The detective seemed kind. Sympathetic even. However, Malcolm could tell it was all an act. That Owen Shannon wanted him to thinkhe was there to help him, to help those his father hurt.
What he really came there to do was prove his own complicity in what his father did.
To name him as his accomplice.
See him punished for his father's crimes.
"Yeah, we just wanted to review your statement from the night your father was arrested."
Malcolm didn't believe the detective. He didn't trust him. Something inside him told him he'd hurt him if he wasn't careful. He hunched his shoulders and pulled at the sleeves of his sweater to hide his fear.
"I already told you everything I know."
"Yeah, but, uhm, here's the thing." The detective placed his other hand on the table "The cop on the scene said he heard you and your dad share some parting words." Malcolm lifted wide eyes to Shannon's predatory ones. "We're the same." He leaned forward. "Why do you think your father said that?" Those words played over and over. Mixed with the other voices he heard.
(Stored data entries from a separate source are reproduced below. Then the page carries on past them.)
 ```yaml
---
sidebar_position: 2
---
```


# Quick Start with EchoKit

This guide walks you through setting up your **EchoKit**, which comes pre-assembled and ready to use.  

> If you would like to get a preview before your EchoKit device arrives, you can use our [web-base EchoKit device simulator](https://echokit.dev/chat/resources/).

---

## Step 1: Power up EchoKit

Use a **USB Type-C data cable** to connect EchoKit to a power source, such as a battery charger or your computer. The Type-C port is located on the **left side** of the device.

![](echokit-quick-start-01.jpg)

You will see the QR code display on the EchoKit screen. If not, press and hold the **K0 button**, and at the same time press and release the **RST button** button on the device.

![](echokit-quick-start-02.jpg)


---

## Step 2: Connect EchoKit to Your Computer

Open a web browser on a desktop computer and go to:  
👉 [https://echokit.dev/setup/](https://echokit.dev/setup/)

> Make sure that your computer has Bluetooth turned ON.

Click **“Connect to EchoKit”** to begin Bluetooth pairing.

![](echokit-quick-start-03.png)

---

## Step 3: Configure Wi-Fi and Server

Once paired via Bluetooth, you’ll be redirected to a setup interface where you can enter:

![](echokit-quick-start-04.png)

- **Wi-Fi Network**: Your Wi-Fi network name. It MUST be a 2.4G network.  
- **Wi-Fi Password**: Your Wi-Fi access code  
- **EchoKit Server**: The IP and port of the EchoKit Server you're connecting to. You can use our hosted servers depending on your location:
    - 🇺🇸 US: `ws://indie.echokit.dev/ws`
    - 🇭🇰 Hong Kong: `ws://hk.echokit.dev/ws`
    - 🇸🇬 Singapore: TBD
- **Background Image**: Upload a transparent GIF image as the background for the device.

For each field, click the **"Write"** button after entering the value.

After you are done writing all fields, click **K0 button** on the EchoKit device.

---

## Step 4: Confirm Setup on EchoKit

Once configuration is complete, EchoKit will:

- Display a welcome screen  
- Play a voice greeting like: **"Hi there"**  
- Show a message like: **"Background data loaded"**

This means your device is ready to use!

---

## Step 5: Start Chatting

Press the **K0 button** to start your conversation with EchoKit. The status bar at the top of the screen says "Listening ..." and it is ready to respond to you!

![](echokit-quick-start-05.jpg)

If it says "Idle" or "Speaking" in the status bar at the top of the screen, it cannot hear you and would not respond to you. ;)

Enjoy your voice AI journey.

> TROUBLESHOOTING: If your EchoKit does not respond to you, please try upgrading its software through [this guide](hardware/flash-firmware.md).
A never ending loop of noise. "That's what I can't figure out."
Malcolm squeezed his eyes shut. Tried to close out the images in his mind. To silence the voices. His hand, the one with the psychogenic tremor in it, shuddered. He tried to stop it by clasping it in his other hand but it didn't work.
"Hey, kid." Malcolm glanced up to see Gil standing beside his desk. "You look like you've seen a ghost."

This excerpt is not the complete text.